Silvana reconduz seus filhos, com o olhar pontiagudo do motorista na sua nuca. O gesto dele atravessa o caráter previamente julgado. Um, dois, três, quatro sons de disparos são ouvidos ao invés do som do arranque do ônibus. Silvana está caída, ensangüenta para o horror de alguns passageiros e incompreensão de outros, entre a porta do veículo e ponto de ônibus. Um homem foge rapidamente. Os passageiros se vêem fazendo o contrário, indo ao encontro da infeliz, para socorrê-la. Os filhos ao lado mãe não sabem como aliviar o sofrimento. Alguns passageiros pedem ao motorista para levá-la a algum pronto socorro, mas ele recusa dizendo que chamaram já uma ambulância. A polícia chega, ao mesmo tempo em que a emergência, fazendo seu trabalho:
— Você viu se tinha mais alguém com no ponto? — pergunta o policial ao motorista.

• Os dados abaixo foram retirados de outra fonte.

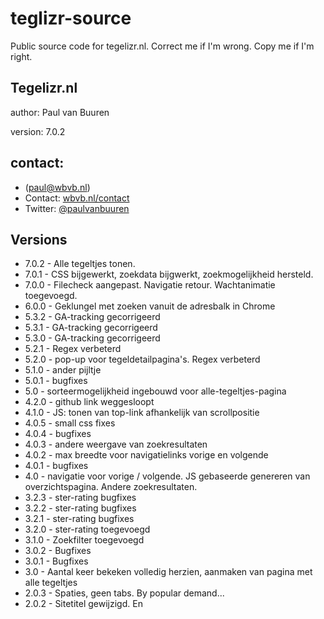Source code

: # teglizr-source
Public source code for tegelizr.nl. 
Correct me if I'm wrong. Copy me if I'm right.

## Tegelizr.nl
author:    Paul van Buuren

version:  7.0.2 

## contact:                    
* ([paul@wbvb.nl](paul@wbvb.nl))
* Contact: [wbvb.nl/contact](https://wbvb.nl/contact/)
* Twitter: [@paulvanbuuren](https://twitter.com/paulvanbuuren/)

## Versions
* 7.0.2 - Alle tegeltjes tonen.
* 7.0.1 - CSS bijgewerkt, zoekdata bijgwerkt, zoekmogelijkheid hersteld.
* 7.0.0 - Filecheck aangepast. Navigatie retour. Wachtanimatie toegevoegd.
* 6.0.0 - Geklungel met zoeken vanuit de adresbalk in Chrome
* 5.3.2 - GA-tracking gecorrigeerd
* 5.3.1 - GA-tracking gecorrigeerd
* 5.3.0 - GA-tracking gecorrigeerd
* 5.2.1 - Regex verbeterd
* 5.2.0 - pop-up voor tegeldetailpagina's. Regex verbeterd
* 5.1.0 - ander pijltje
* 5.0.1 - bugfixes
* 5.0 - sorteermogelijkheid ingebouwd voor alle-tegeltjes-pagina
* 4.2.0 - github link weggesloopt
* 4.1.0 - JS: tonen van top-link afhankelijk van scrollpositie
* 4.0.5 - small css fixes
* 4.0.4 - bugfixes
* 4.0.3 - andere weergave van zoekresultaten
* 4.0.2 - max breedte voor navigatielinks vorige en volgende
* 4.0.1 - bugfixes
* 4.0 - navigatie voor vorige / volgende. JS gebaseerde genereren van overzichtspagina. Andere zoekresultaten.
* 3.2.3 - ster-rating bugfixes 
* 3.2.2 - ster-rating bugfixes 
* 3.2.1 - ster-rating bugfixes 
* 3.2.0 - ster-rating toegevoegd 
* 3.1.0 - Zoekfilter toegevoegd
* 3.0.2 - Bugfixes
* 3.0.1 - Bugfixes
* 3.0 - Aantal keer bekeken volledig herzien, aanmaken van pagina met alle tegeltjes
* 2.0.3 - Spaties, geen tabs. By popular demand...
* 2.0.2 - Sitetitel gewijzigd. En <title> voor een tegel
* 2.0.1 - footer weer witte achtergrond gegeven
* 2.0 - complete herziening van de uitlijning in generate.php, bugfixes
* 1.11 - verwijzing naar Github toegevoegd in footer
* 1.10 - kleine stijlaanpassing voor soc-med-knoppen en cijfers toegevoegd aan eerste karakters in input
* 1.9 - @-teken toegevoegd aan toegestane tekens
* 1.8 - CSS correctie op footer links
* 1.7 - view counter toegevoegd
* 1.6 - = teken toegevoegd aan toegestane tekens
* 1.5 - redactiepagina toegevoegd; blokken in footer responsive
* 1.4 - blokken in footer naast elkaar
* 1.3 - mogelijk tonen van alle tegeltjes toegevoegd
* 1.2 - URL gecorrigeerd voor deelknoppen op default pagina
* 1.1 - File clean up
* 1.0 - First checkin

## Must do:
* in txt alleen relatieve URL voor thumb opslaan. Niet de volledige filename met serverfolder. 
* pagina voor alle tegeltjes bijwerken

## To do:
* Mogelijkheid een tegeltje te verwijderen als mislukt. Deze keuze direct na genereren
* Zoeken vanuit de adresbalk foutloos. Niet laten doorschieten naar genereren van een tegeltje
* paging voor thumbnailoverzicht
* paging voor ALLE tegeltjes-pagina?
* Zou het niet handiger zijn om een folder /tegeltjes/ te hebben?
* Vertaal de strings voor wordsofwisdomtile.com / tegelizr.nl
* mogelijkheid om breaks te gebruiken
* automatische compressie van de PNGs op de server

— Não tinha, só tinha ela e as crianças.
— Você sabe como era a pessoa que atirou na sua mãe? — pergunta outro policial a uma das crianças.
— Era meu pai. Ele disse que ia pegar a mamãe hoje de manhã. — com uma voz tristonha e medrosa.
— Tem certeza? Conte-me como aconteceu.
— Mamãe disse que estava cansada dessa vida infeliz e que o pai maltratava muito ela, ela disse para gente sair cedo correndo de casa, para ele não vier atrás da gente. A gente estava esperando o ônibus pra rodoviária, a gente ia viajar pra casa de uma prima.
— O motorista não quis ajudá-la, ela parecia desesperada! — disse um dos passageiros á alguém.
A agonizante Silvana tem o amparo de pessoas, contudo não é uma salvação, é mais uma luta por uma vida digna. O motorista tenta se defender dizendo:
— Eu não sabia o que estava acontecendo.
Saia antes de a comoção popular tornar exacerbada. Dirigir um ônibus era uma boa desculpa, para os problemas da rotina, mas por causa dele, poderia ser acusado de alguma coisa, mesmo sendo uma acusação indireta. Melhor ir para delegacia, assim justifica o resto do dia de folga e evita a explicação do ocorrido para os colegas. Silvana vai ter a explicação dela na ponta da língua no momento que acordar do coma. Se acordar, quando acordar, poderá ter alguma coisa da sua saúde mental intacta, os tiros eram pra serem fatais. As feridas da sua alma demorarão em cicatrizarem, no entanto ela sempre teve muita paciência, pode aguentar. A situação humilhante e aterrorizante, que queria evitar, ocorreu. Alguns passageiros pensam se fatalidades, como aquela, poderiam ser evitadas:
— É a falta de uma lei dura, falta prisão perpetua.
— É a falta de Deus, um casamento abençoado pelo Senhor, não terminaria desse jeito.
 São teorias, conjecturas, as pessoas são imprevisíveis. A fatalidade não se cansou de esperar.